Victoria Royer Coley '00
During her undergraduate days at Clemson University, Victoria Royer Coley '00 majored in communications studies and worked as a reporter for the university's television station. She was soon bitten by the media bug. “I spent my summers interning with various media companies, both local and national, building critical skills, networking, and getting a sense for opportunities within a career field that I was highly interested in.”

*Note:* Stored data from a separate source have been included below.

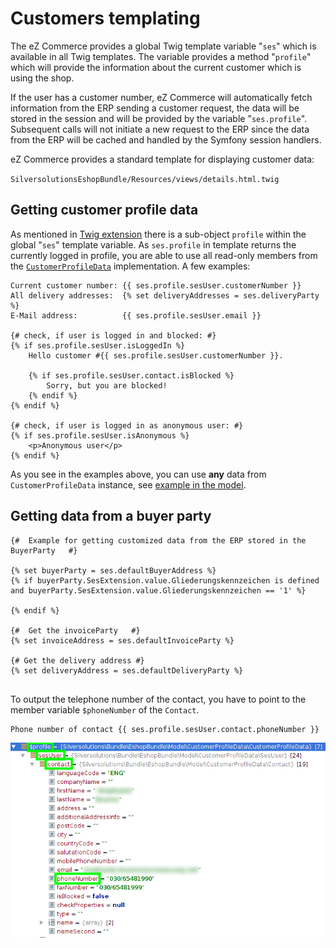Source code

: # Customers templating

The eZ Commerce provides a global Twig template variable "`ses`" which is available in all Twig templates. The variable provides a method "`profile`" which will provide the information about the current customer which is using the shop.

If the user has a customer number, eZ Commerce will automatically fetch information from the ERP sending a customer request, the data will be stored in the session and will be provided by the variable "`ses.profile`". Subsequent calls will not initiate a new request to the ERP since the data from the ERP will be cached and handled by the Symfony session handlers.

eZ Commerce provides a standard template for displaying customer data:

`SilversolutionsEshopBundle/Resources/views/details.html.twig`

## Getting customer profile data

As mentioned in [Twig extension](http://confluence.ng.silverproducts.de/display/EX/Twig+extension) there is a sub-object `profile` within the global "`ses`" template variable. As `ses.profile` in template returns the currently logged in profile, you are able to use all read-only members from the [`CustomerProfileData`](Customer-profile-data-model_23560898.html) implementation. A few examples:

``` html+twig
Current customer number: {{ ses.profile.sesUser.customerNumber }}
All delivery addresses:  {% set deliveryAddresses = ses.deliveryParty %}
E-Mail address:          {{ ses.profile.sesUser.email }}
 
{# check, if user is logged in and blocked: #}
{% if ses.profile.sesUser.isLoggedIn %}
    Hello customer #{{ ses.profile.sesUser.customerNumber }}.
 
    {% if ses.profile.sesUser.contact.isBlocked %}
        Sorry, but you are blocked!
    {% endif %}
{% endif %}
 
{# check, if user is logged in as anonymous user: #}
{% if ses.profile.sesUser.isAnonymous %}
    <p>Anonymous user</p>
{% endif %}
```

As you see in the examples above, you can use **any** data from `CustomerProfileData` instance, see [example in the model](Customer-profile-data-model_23560898.html).

## Getting data from a buyer party

``` html+twig
{#  Example for getting customized data from the ERP stored in the BuyerParty   #}
 
{% set buyerParty = ses.defaultBuyerAddress %}
{% if buyerParty.SesExtension.value.Gliederungskennzeichen is defined and buyerParty.SesExtension.value.Gliederungskennzeichen == '1' %}
 
{% endif %}
 
{#  Get the invoiceParty   #}
{% set invoiceAddress = ses.defaultInvoiceParty %}
 
{# Get the delivery address #} 
{% set deliveryAddress = ses.defaultDeliveryParty %}
       
```

To output the telephone number of the contact, you have to point to the member variable `$phoneNumber` of the `Contact`.

``` 
Phone number of contact {{ ses.profile.sesUser.contact.phoneNumber }}
```

![](../img/customer_templating.png)
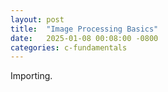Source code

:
 ```yaml
---
layout: post
title:  "Image Processing Basics"
date:   2025-01-08 00:08:00 -0800
categories: c-fundamentals
---
```

Importing.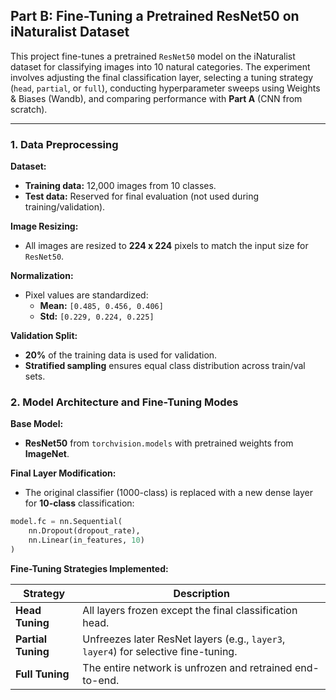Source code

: ## Part B: Fine-Tuning a Pretrained ResNet50 on iNaturalist Dataset

This project fine-tunes a pretrained `ResNet50` model on the iNaturalist dataset for classifying images into 10 natural categories. The experiment involves adjusting the final classification layer, selecting a tuning strategy (`head`, `partial`, or `full`), conducting hyperparameter sweeps using Weights & Biases (Wandb), and comparing performance with **Part A** (CNN from scratch).

---

### 1. Data Preprocessing

**Dataset:**

- **Training data:** 12,000 images from 10 classes.
- **Test data:** Reserved for final evaluation (not used during training/validation).

**Image Resizing:**

- All images are resized to **224 x 224** pixels to match the input size for `ResNet50`.

**Normalization:**

- Pixel values are standardized:
  - **Mean:** `[0.485, 0.456, 0.406]`
  - **Std:** `[0.229, 0.224, 0.225]`

**Validation Split:**

- **20%** of the training data is used for validation.
- **Stratified sampling** ensures equal class distribution across train/val sets.

### 2. Model Architecture and Fine-Tuning Modes

**Base Model:**

- **ResNet50** from `torchvision.models` with pretrained weights from **ImageNet**.

**Final Layer Modification:**

- The original classifier (1000-class) is replaced with a new dense layer for **10-class** classification:
```python
model.fc = nn.Sequential(
    nn.Dropout(dropout_rate),
    nn.Linear(in_features, 10)
)
```

**Fine-Tuning Strategies Implemented:**

| Strategy        | Description                                                                 |
|-----------------|-----------------------------------------------------------------------------|
| **Head Tuning** | All layers frozen except the final classification head.                     |
| **Partial Tuning** | Unfreezes later ResNet layers (e.g., `layer3`, `layer4`) for selective fine-tuning. |
| **Full Tuning** | The entire network is unfrozen and retrained end-to-end.                    |

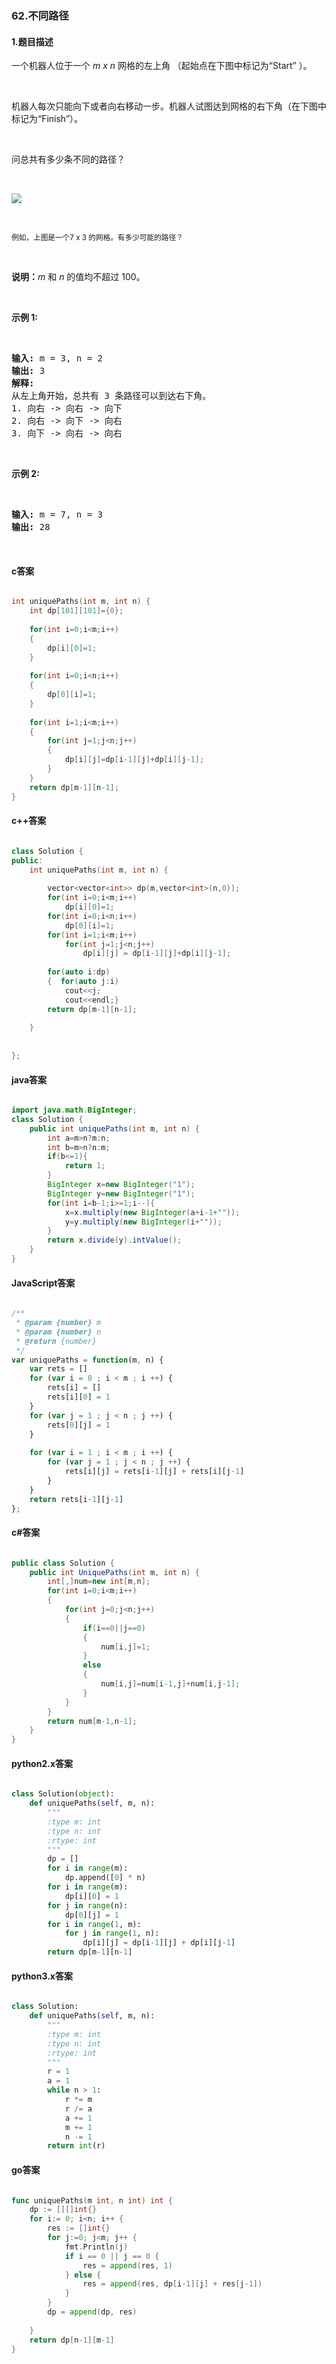 ### 62.不同路径

#### 1.题目描述

<p>一个机器人位于一个 <em>m x n </em>网格的左上角 （起始点在下图中标记为&ldquo;Start&rdquo; ）。</p><br/><p>机器人每次只能向下或者向右移动一步。机器人试图达到网格的右下角（在下图中标记为&ldquo;Finish&rdquo;）。</p><br/><p>问总共有多少条不同的路径？</p><br/><p><img src="/static/images/problemset/robot_maze.png"></p><br/><p><small>例如，上图是一个7 x 3 的网格。有多少可能的路径？</small></p><br/><p><strong>说明：</strong><em>m</em>&nbsp;和 <em>n </em>的值均不超过 100。</p><br/><p><strong>示例&nbsp;1:</strong></p><br/><pre><strong>输入:</strong> m = 3, n = 2<br/><strong>输出:</strong> 3<br/><strong>解释:</strong><br/>从左上角开始，总共有 3 条路径可以到达右下角。<br/>1. 向右 -&gt; 向右 -&gt; 向下<br/>2. 向右 -&gt; 向下 -&gt; 向右<br/>3. 向下 -&gt; 向右 -&gt; 向右<br/></pre><br/><p><strong>示例&nbsp;2:</strong></p><br/><pre><strong>输入:</strong> m = 7, n = 3<br/><strong>输出:</strong> 28</pre><br/>

#### c答案

```c

int uniquePaths(int m, int n) {
    int dp[101][101]={0};
	
	for(int i=0;i<m;i++)
	{
		dp[i][0]=1;
	}
	
	for(int i=0;i<n;i++)
	{
		dp[0][i]=1;
	}
	
	for(int i=1;i<m;i++)
	{
		for(int j=1;j<n;j++)
		{
			dp[i][j]=dp[i-1][j]+dp[i][j-1];
		}
	}
	return dp[m-1][n-1];
}

```

#### c++答案

```c++

class Solution {
public:
    int uniquePaths(int m, int n) {
        
        vector<vector<int>> dp(m,vector<int>(n,0));
        for(int i=0;i<m;i++)
            dp[i][0]=1;
        for(int i=0;i<n;i++)
            dp[0][i]=1;
        for(int i=1;i<m;i++)
            for(int j=1;j<n;j++)
                dp[i][j] = dp[i-1][j]+dp[i][j-1];
        
        for(auto i:dp)
        {  for(auto j:i)
            cout<<j;
            cout<<endl;}
        return dp[m-1][n-1];
        
    }
    
    
};

```

#### java答案

```java

import java.math.BigInteger;
class Solution {
    public int uniquePaths(int m, int n) {
        int a=m>n?m:n;
        int b=m>n?n:m;
        if(b<=1){
            return 1;
        }
        BigInteger x=new BigInteger("1");
        BigInteger y=new BigInteger("1");
        for(int i=b-1;i>=1;i--){
            x=x.multiply(new BigInteger(a+i-1+""));
            y=y.multiply(new BigInteger(i+""));
        }
        return x.divide(y).intValue();
    }
}

```

#### JavaScript答案

```javascript

/**
 * @param {number} m
 * @param {number} n
 * @return {number}
 */
var uniquePaths = function(m, n) {
    var rets = [] 
    for (var i = 0 ; i < m ; i ++) {
        rets[i] = []
        rets[i][0] = 1
    }
    for (var j = 1 ; j < n ; j ++) {
        rets[0][j] = 1
    }
    
    for (var i = 1 ; i < m ; i ++) {
        for (var j = 1 ; j < n ; j ++) {
            rets[i][j] = rets[i-1][j] + rets[i][j-1]
        }
    }
    return rets[i-1][j-1]
};

```

#### c#答案

```c#

public class Solution {
    public int UniquePaths(int m, int n) {
        int[,]num=new int[m,n];
        for(int i=0;i<m;i++)
        {
            for(int j=0;j<n;j++)
            {
                if(i==0||j==0)
                {
                    num[i,j]=1;
                }
                else
                {
                    num[i,j]=num[i-1,j]+num[i,j-1];
                }
            }
        }
        return num[m-1,n-1];
    }
}

```

#### python2.x答案

```python

class Solution(object):
    def uniquePaths(self, m, n):
        """
        :type m: int
        :type n: int
        :rtype: int
        """
        dp = []
        for i in range(m):
            dp.append([0] * n)
        for i in range(m):
            dp[i][0] = 1
        for j in range(n):
            dp[0][j] = 1
        for i in range(1, m):
            for j in range(1, n):
                dp[i][j] = dp[i-1][j] + dp[i][j-1]
        return dp[m-1][n-1]

```

#### python3.x答案

```python

class Solution:
    def uniquePaths(self, m, n):
        """
        :type m: int
        :type n: int
        :rtype: int
        """
        r = 1
        a = 1
        while n > 1:
            r *= m
            r /= a
            a += 1
            m += 1
            n -= 1
        return int(r)

```

#### go答案

```go

func uniquePaths(m int, n int) int {
   	dp := [][]int{}
	for i:= 0; i<n; i++ {
		res := []int{}
		for j:=0; j<m; j++ {
			fmt.Println(j)
			if i == 0 || j == 0 {
				res = append(res, 1)
			} else {
				res = append(res, dp[i-1][j] + res[j-1])
			}
		}
		dp = append(dp, res)
		
	}
	return dp[n-1][m-1]
}

```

Following graduation in 2004, Victoria pursued a career in news production and accepted a full-time position at Fox News Channel working in the D.C. Bureau with a focus on policy and political coverage. Working alongside news heavyweights as a producer, and later as the coordinator of the network's Washington booking unit, Victoria shaped the editorial direction of programming and research, and wrote and produced guest segments. “I landed interviews with political newsmakers and coordinated breaking news coverage both in the bureau and in the field.” Working for the number one cable news network came with a lot of joy, but also a lot of stress. For Victoria, there was never a dull moment or quiet day. “I always tell those interested in news that it never stops.”
Her family's small business in the lifestyle magazine industry provided the next professional opportunity for Victoria. She learned several aspects of the business from advertising sales and design to editorial writing and subscriber circulation. During this time, while living and working in Annapolis, Victoria also joined a small group of young professionals in launching the Rotaract Club of Annapolis, a junior club sponsored by the Rotary Club. She served as the club's founding president and dedicated many nights and weekends to service activities and meetings. Although the family business was booming and she enjoyed both the niche market and people she met while traveling, the world of policy and politics called her back. But instead of producing the news, she transitioned into public relations as a deputy communications director. “Our work focused on media coverage, earned and paid, for various education and awareness projects. Then, in 2012, I was approached to lead the communications department at Independent Women's Forum and Independent Women's Voice. I long admired the work of Independent Women to preserve and advance freedom.” She didn't hesitate to accept the opportunity and continues with IW today as their vice president of communications.
As a member of executive leadership at IW, Victoria oversees a team of ten full-time professional women, as well as external freelancers and firms, including media, digital marketing, social media, creative design, video production, web development and design, copywriting, branding, campaign, and membership personnel.
Reflecting upon how Severn's mission is lived out in her work, Victoria emphasizes that Severn offers an unparalleled experience for students.
“What I value most about Severn is when you study at Severn, you learn how to succeed. It is one of the many reasons that my husband and I are so excited to have our children starting at Severn's Chesapeake Campus this fall. With anything that I do — work in my career or volunteering within my community — I strive to do the right thing the right way. Within that, it encompasses several key practices introduced by my parents and elevated by my Severn experience: fairness, honesty, and humility."